▶ [Task brief]:
A word-for-word copy of the records below is needed, without the images.

▶ [Data shown]:
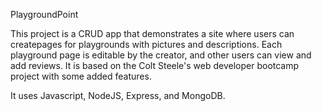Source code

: PlaygroundPoint

This project is a CRUD app that demonstrates a site where users can createpages for playgrounds with pictures and descriptions.
Each playground page is editable by the creator, and other users can view and add reviews. It is based on the Colt Steele's web 
developer bootcamp project with some added features. 

It uses Javascript, NodeJS, Express, and MongoDB.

▶ [Response]:
Source code

: PlaygroundPoint

This project is a CRUD app that demonstrates a site where users can createpages for playgrounds with pictures and descriptions.
Each playground page is editable by the creator, and other users can view and add reviews. It is based on the Colt Steele's web 
developer bootcamp project with some added features. 

It uses Javascript, NodeJS, Express, and MongoDB.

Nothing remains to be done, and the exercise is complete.